Exporting documents as CSV files

When you configure options for exporting documents in the administration console, a wizard helps you specify information for exporting documents as comma-separated value (CSV) files.

About this task

You can import the exported CSV files into spreadsheet applications, such as Lotus® Symphony® and Microsoft Excel, to create statistical reports. In addition, the documents are exported as if they were star-schema tables, which means you can load the files into a relational database and then use a business intelligence application to analyze the data along with other structured data.

If you use IBM® Cognos® Business Intelligence and plan to export documents so that you can generate reports or do additional analysis through a relational database, you must set up the integration between Watson Explorer Content Analytics and IBM Cognos BI before you run the wizard.

Procedure

To export documents as CSV files:

  1. On the Collections view, expand the collection that you want to configure.
    • To export crawled or analyzed documents, check the Parse and Index pane and ensure that the parse and index process is running. Click the icon to export document content and metadata.
    • To export searched documents, expand the Search pane for an enterprise search collection or Analytics pane for a content analytics collection. Click the icon to configure settings for exporting documents from search results.
  2. Click Export documents as CSV files, and then click Configure to start the export wizard. If you previously ran the wizard, the path that you specified for where the CSV files are to be created is displayed.
  3. Specify the fields to export and how you want to export them. By default, the ID, Document ID (URI), and Document Date are exported as one CSV file, which as the named doc_fact.csv. The ID is an automatically assigned number that is unique for each document export. This means that the ID is changed each time that the document is exported.

    For crawled documents, all native fields that are mapped to index fields in this collection can be exported. For example, if a column in a database table is named LSTNAME, and it is mapped to an index field named lastname, then LSTNAME is listed on this page.

    For analyzed or searched documents, only fields that have been marked as Returnable can be exported.

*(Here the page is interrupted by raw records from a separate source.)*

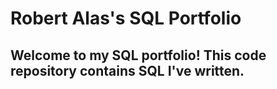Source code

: # Robert Alas's SQL Portfolio

## Welcome to my SQL portfolio! This code repository contains SQL I've written.
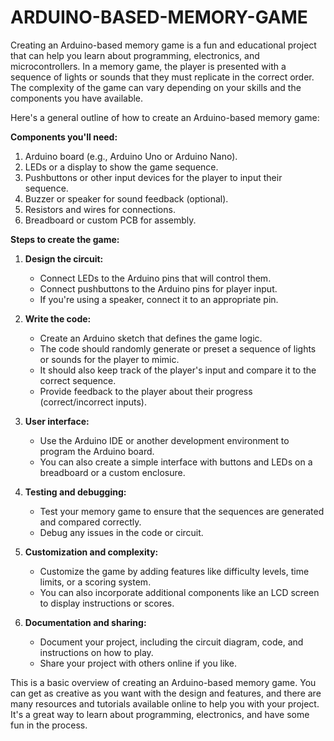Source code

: # ARDUINO-BASED-MEMORY-GAME

Creating an Arduino-based memory game is a fun and educational project that can help you learn about programming, electronics, and microcontrollers. In a memory game, the player is presented with a sequence of lights or sounds that they must replicate in the correct order. The complexity of the game can vary depending on your skills and the components you have available.

Here's a general outline of how to create an Arduino-based memory game:

**Components you'll need:**
1. Arduino board (e.g., Arduino Uno or Arduino Nano).
2. LEDs or a display to show the game sequence.
3. Pushbuttons or other input devices for the player to input their sequence.
4. Buzzer or speaker for sound feedback (optional).
5. Resistors and wires for connections.
6. Breadboard or custom PCB for assembly.

**Steps to create the game:**

1. **Design the circuit:**
   - Connect LEDs to the Arduino pins that will control them.
   - Connect pushbuttons to the Arduino pins for player input.
   - If you're using a speaker, connect it to an appropriate pin.

2. **Write the code:**
   - Create an Arduino sketch that defines the game logic.
   - The code should randomly generate or preset a sequence of lights or sounds for the player to mimic.
   - It should also keep track of the player's input and compare it to the correct sequence.
   - Provide feedback to the player about their progress (correct/incorrect inputs).

3. **User interface:**
   - Use the Arduino IDE or another development environment to program the Arduino board.
   - You can also create a simple interface with buttons and LEDs on a breadboard or a custom enclosure.

4. **Testing and debugging:**
   - Test your memory game to ensure that the sequences are generated and compared correctly.
   - Debug any issues in the code or circuit.

5. **Customization and complexity:**
   - Customize the game by adding features like difficulty levels, time limits, or a scoring system.
   - You can also incorporate additional components like an LCD screen to display instructions or scores.

6. **Documentation and sharing:**
   - Document your project, including the circuit diagram, code, and instructions on how to play.
   - Share your project with others online if you like.

This is a basic overview of creating an Arduino-based memory game. You can get as creative as you want with the design and features, and there are many resources and tutorials available online to help you with your project. It's a great way to learn about programming, electronics, and have some fun in the process.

    Configure the following options for exporting fields:

    Do not export
    Specifies that the field will not be exported when the documents are exported.
    A column for document fact table
    Exports the field as an additional column of the doc_fact.csv file. For example, if the option for __$FileName$__ is selected, the doc_fact.csv file will include the ID, Document ID, Document Date, and file name of the document. An example of the content in the doc_fact.csv file is:
    1,file:///C:data/xml/apple.xml,1199186392296,apple.xml
    2,file:///C:data/xml/banana.xml,1199272792171,banana.xml
    3,file:///C:data/xml/citrus.xml,1199272792218,citrus.xml
    A table for dimension
    Exports the field as a separate CSV file. For example, filesize.csv is created in addition to the doc_fact.csv file. If you change file name that is suggested by the wizard, ensure that you specify a unique name. You cannot have two CSV files with the same name.
    The generated CSV file includes the ID of the associated document and the value of the field. For example, the filesize.csv file might be:
    1,100
    2,125
    3,98
    IDs in a CSV file are unique, but they are not sorted. In this example, this means that the document that has the ID 1 in the doc_fact.csv file has the __$FileSize$__ field and the value if the field is 100.
    If you select the A document can have more than one value for this field check box, another CSV file is generated that has the suffix _brg. Select this check if there are more than one field with the same name in the document. For example, there are two component field instances in this document:
    URI: file:///C:data/carrepair/001.xml
    date:1199186392296
    title:repair history
    customer:00001
    component:shaft
    component:tire
    If you export the component field to the component.csv file and select this check box, the component_brg.csv file is also created and it contains relationships between the doc_fact.csv file and the component.csv file. Examples of the content in these files are:
    doc_fact.csv
    1,file:///C:data/carrepair/001.xml,1199186392296
    
    component_brg.csv
    1,1
    1,2
    
    component.csv
    1,shaft
    2,tire
  4. If you are configuring export options for analyzed documents or searched documents, specify the facets that you want to export.
    Configure the following options for exporting fields:
    Do not export
    Specifies that the facet will not be exported when the documents are exported.
    A table for a dimension
    Exports all subfacets of the facet into one CSV file. If you change file name that is suggested by the wizard, ensure that you specify a unique name. You cannot have two CSV files with the same name.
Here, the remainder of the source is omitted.